*ABOUT THIS TASK*
Where the word "value" shows up in the entries below, please copy the whole line.

*GIVEN ENTRIES*
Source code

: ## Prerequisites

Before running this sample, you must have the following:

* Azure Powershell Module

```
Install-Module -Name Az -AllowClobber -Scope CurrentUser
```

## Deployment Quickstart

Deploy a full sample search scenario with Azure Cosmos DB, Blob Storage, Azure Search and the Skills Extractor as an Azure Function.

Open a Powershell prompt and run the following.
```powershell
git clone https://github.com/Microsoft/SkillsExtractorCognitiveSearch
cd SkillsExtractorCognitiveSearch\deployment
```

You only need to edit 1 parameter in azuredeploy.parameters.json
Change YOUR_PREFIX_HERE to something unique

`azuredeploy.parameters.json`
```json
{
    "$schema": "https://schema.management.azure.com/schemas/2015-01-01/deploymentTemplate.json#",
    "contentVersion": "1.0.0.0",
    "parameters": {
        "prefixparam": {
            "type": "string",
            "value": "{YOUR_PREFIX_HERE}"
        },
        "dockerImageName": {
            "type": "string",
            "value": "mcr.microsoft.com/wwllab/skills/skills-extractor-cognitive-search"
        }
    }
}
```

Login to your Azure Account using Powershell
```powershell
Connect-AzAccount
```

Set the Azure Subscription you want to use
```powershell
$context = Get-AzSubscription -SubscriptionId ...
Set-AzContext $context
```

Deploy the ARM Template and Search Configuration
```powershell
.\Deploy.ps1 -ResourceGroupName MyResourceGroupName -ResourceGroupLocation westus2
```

*EXERCISE ANSWER*
            "value": "{YOUR_PREFIX_HERE}"
            "value": "mcr.microsoft.com/wwllab/skills/skills-extractor-cognitive-search"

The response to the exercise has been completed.